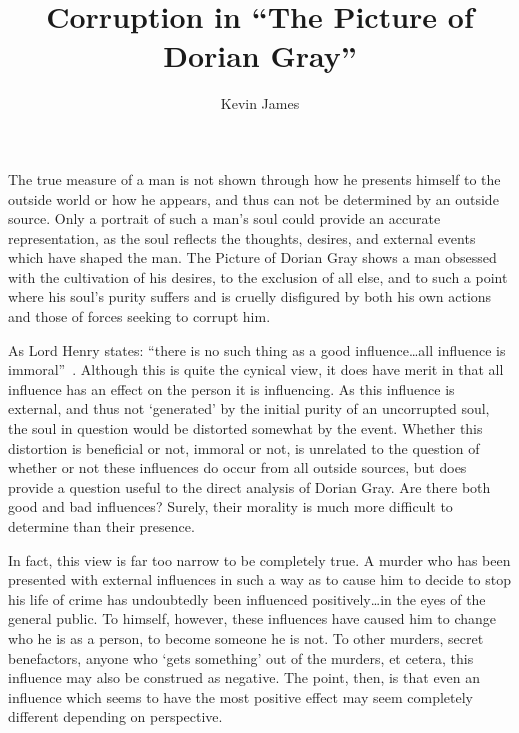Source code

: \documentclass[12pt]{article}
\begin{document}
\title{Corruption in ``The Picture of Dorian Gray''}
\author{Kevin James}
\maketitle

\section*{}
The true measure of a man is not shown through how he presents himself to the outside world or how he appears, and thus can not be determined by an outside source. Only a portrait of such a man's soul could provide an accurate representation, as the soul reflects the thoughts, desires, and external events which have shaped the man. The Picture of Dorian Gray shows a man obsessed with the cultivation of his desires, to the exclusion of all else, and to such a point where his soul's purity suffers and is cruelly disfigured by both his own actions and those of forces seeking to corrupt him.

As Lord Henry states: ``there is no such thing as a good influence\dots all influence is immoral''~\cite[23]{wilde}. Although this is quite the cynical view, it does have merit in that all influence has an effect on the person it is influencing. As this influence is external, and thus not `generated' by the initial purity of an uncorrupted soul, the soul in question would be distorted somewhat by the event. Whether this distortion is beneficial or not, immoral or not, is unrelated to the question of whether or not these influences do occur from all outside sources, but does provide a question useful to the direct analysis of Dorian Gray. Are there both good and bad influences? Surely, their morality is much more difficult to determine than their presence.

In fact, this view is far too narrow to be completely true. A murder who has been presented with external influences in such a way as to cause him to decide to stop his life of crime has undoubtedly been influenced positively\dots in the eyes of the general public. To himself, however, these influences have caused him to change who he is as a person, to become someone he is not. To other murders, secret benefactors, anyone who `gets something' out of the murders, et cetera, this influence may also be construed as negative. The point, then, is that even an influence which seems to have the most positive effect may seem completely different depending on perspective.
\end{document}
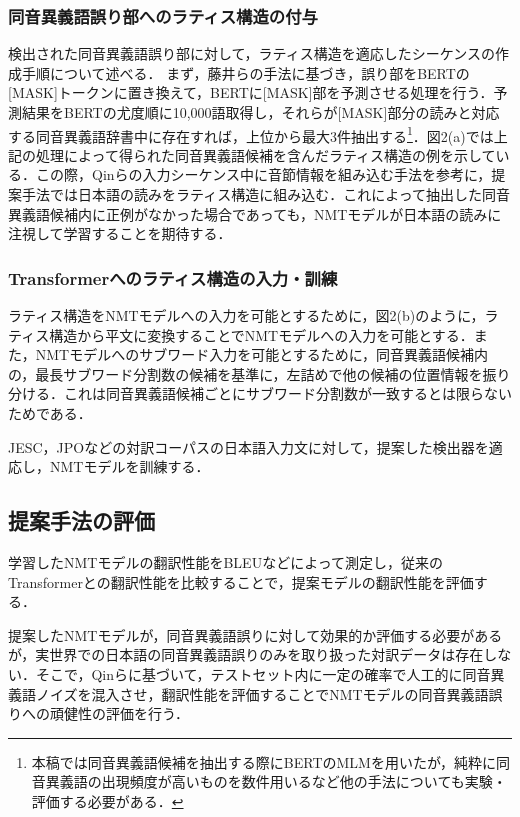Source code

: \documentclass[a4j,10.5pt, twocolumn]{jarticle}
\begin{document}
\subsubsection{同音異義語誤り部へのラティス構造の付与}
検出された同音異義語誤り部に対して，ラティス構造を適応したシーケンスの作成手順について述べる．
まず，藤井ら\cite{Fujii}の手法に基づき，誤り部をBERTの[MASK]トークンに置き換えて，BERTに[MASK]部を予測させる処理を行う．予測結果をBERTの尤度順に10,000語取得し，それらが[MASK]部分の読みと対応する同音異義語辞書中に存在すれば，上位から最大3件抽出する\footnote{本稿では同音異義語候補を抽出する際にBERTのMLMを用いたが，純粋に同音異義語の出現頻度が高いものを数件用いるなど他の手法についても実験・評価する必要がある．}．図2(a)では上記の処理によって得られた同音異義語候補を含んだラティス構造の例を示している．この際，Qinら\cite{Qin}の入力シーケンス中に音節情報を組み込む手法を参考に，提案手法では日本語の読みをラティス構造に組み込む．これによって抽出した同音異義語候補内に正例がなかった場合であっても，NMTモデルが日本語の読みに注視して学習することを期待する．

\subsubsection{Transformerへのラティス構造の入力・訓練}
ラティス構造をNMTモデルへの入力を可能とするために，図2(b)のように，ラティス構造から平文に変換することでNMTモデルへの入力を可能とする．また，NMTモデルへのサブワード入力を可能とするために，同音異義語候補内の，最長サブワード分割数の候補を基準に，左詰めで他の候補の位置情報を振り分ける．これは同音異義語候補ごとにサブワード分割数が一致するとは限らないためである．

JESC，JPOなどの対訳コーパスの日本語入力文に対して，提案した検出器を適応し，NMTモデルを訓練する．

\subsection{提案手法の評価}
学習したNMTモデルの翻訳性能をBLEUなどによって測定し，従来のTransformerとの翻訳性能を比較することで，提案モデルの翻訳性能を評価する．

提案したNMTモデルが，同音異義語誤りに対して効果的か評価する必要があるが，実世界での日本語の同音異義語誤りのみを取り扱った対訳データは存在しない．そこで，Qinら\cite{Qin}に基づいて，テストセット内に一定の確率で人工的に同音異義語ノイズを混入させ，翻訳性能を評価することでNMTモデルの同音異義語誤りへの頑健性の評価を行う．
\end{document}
════
*Activity*
Your task is to gather all lines from the entries above that hold the word "Gray".

*Answer box*
\title{Corruption in ``The Picture of Dorian Gray''}
The true measure of a man is not shown through how he presents himself to the outside world or how he appears, and thus can not be determined by an outside source. Only a portrait of such a man's soul could provide an accurate representation, as the soul reflects the thoughts, desires, and external events which have shaped the man. The Picture of Dorian Gray shows a man obsessed with the cultivation of his desires, to the exclusion of all else, and to such a point where his soul's purity suffers and is cruelly disfigured by both his own actions and those of forces seeking to corrupt him.
As Lord Henry states: ``there is no such thing as a good influence\dots all influence is immoral''~\cite[23]{wilde}. Although this is quite the cynical view, it does have merit in that all influence has an effect on the person it is influencing. As this influence is external, and thus not `generated' by the initial purity of an uncorrupted soul, the soul in question would be distorted somewhat by the event. Whether this distortion is beneficial or not, immoral or not, is unrelated to the question of whether or not these influences do occur from all outside sources, but does provide a question useful to the direct analysis of Dorian Gray. Are there both good and bad influences? Surely, their morality is much more difficult to determine than their presence.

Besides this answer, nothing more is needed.